Content starts
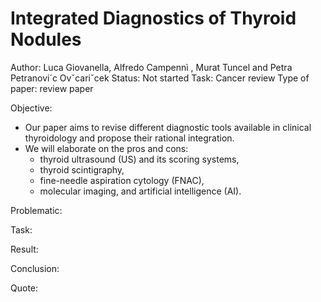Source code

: # Integrated Diagnostics of Thyroid Nodules

Author: Luca Giovanella, Alfredo Campennì  , Murat Tuncel and Petra Petranovi´c Ovˇcariˇcek
Status: Not started
Task: Cancer review
Type of paper: review paper

Objective:

- Our paper aims to revise different diagnostic tools available in clinical thyroidology and propose their rational integration.
- We will elaborate on the pros and cons:
    - thyroid ultrasound (US) and its scoring systems,
    - thyroid scintigraphy,
    - fine-needle aspiration cytology (FNAC),
    - molecular imaging, and artificial intelligence (AI).

Problematic:

Task:

Result:

Conclusion:

Quote:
Content ends
● **EXERCISE DETAILS**: Each record above must be set down again unchanged, with its pictures left out.

● **RESULT OF THE EXERCISE**:
Source code

: # Integrated Diagnostics of Thyroid Nodules

Author: Luca Giovanella, Alfredo Campennì  , Murat Tuncel and Petra Petranovi´c Ovˇcariˇcek
Status: Not started
Task: Cancer review
Type of paper: review paper

Objective:

- Our paper aims to revise different diagnostic tools available in clinical thyroidology and propose their rational integration.
- We will elaborate on the pros and cons:
    - thyroid ultrasound (US) and its scoring systems,
    - thyroid scintigraphy,
    - fine-needle aspiration cytology (FNAC),
    - molecular imaging, and artificial intelligence (AI).

Problematic:

Task:

Result:

Conclusion:

Quote:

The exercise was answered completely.